If you are planning on traveling with your pets during your road trip, here are tips to make sure your pets travel safely & securely.

Must-Do’s To Accomplish TWO DAYS Before Your Long Road Trip

Take your car for a “beauty treatment”. 

Give it a good wash, paying particular attention to the wheel wells. Make sure there are no loose twigs, rocks, or other foreign objects that may puncture the tires. Vacuum it out really well. You all benefit from this tip on your road trip checklist. A long car ride is no fun if you are stuck smelling something icky that was missed. The beauty treatment helps prevent that.

If you have car seats or booster seats, make sure they are in proper working condition.

By doing this a few days before your trip, you can avoid last minute problems.
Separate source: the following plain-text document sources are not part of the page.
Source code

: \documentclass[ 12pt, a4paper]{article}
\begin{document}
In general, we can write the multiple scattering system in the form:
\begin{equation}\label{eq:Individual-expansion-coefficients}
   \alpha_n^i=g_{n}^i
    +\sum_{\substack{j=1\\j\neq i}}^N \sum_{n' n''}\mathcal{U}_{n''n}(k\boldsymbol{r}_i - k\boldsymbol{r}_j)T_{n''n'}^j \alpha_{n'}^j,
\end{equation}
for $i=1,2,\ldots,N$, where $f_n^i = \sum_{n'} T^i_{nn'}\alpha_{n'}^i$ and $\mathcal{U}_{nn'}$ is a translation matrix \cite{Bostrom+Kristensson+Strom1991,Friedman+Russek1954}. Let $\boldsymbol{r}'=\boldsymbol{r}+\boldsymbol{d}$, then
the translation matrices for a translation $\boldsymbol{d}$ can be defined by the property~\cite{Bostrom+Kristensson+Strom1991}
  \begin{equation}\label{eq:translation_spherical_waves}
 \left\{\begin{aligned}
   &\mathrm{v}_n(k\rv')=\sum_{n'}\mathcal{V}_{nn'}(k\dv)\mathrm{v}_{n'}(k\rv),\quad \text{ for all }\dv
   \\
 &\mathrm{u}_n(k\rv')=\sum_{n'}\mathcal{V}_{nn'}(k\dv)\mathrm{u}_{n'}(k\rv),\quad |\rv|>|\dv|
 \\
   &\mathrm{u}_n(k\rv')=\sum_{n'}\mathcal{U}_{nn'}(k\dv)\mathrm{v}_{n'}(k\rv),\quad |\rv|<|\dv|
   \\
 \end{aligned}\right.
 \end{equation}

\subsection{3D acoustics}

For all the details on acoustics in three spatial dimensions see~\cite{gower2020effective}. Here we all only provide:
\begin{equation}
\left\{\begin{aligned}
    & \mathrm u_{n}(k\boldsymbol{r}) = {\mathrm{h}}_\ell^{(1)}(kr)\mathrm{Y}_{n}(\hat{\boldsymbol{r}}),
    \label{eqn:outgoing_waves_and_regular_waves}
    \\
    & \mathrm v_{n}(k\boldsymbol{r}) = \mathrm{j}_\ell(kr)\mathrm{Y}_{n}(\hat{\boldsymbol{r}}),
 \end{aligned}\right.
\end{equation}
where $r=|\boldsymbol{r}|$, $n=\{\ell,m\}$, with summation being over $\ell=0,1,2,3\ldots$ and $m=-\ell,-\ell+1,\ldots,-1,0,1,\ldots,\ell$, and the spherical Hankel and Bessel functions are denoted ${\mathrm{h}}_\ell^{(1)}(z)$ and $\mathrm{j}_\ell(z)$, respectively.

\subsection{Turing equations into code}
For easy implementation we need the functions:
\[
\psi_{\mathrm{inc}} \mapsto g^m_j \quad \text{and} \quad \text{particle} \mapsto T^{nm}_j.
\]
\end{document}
Check buckles, tethers, and any other securing mechanism. If any of them are not up to standards, then you need to head out and replace them before you think about heading out! 

Often local police or fire stations have car seat safety inspections. You can check to see if your local ones have that, and head on over.

car seat safety inspection event before a long road trip

Things To Do The NIGHT BEFORE Your Next Long Road Trip

Check your tires one last time.  

I can’t stress that enough! Use your car’s tire gauge that is built in, but also take the time to use an old-fashioned one as well. Inspect your tires for stones or other materials that can possible puncture a tire.

If you don’t have an E-Z pass, put plenty of change in your car. 

Make sure you have a lot of quarters, dimes, and nickels. And one dollar bills are a must. 

UPDATED FOR 2023: Most toll roads have switched to non-monetary methods. You can pay by charge card or they will bill you based on your license plate number. Be sure to check with any states along your route to verify what methods of payment you may need.

Place a box of tissues and a small white garbage bag in the inside of your car. 

That tip is definitely self-explanatory. Also make sure you have hand sanitizer, Lysol wipes, and personal care wipes just in case a rest stop does not have toilet paper.

Make sure important information is in the glove compartment. 

This includes your registration and insurance information, your owner’s manual, and a large index card that has information about every passenger in the car.

Full name, your home address, emergency contact information, and each person’s blood type. That information could save your life, so clip it together with your registration. Another item on your road trip checklist that should be a priority!

More Resources For Preparing For A Long Road Trip

I hope you found this information helpful. It should make preparing your car for a road trip easier and less stressful. Happy road tripping!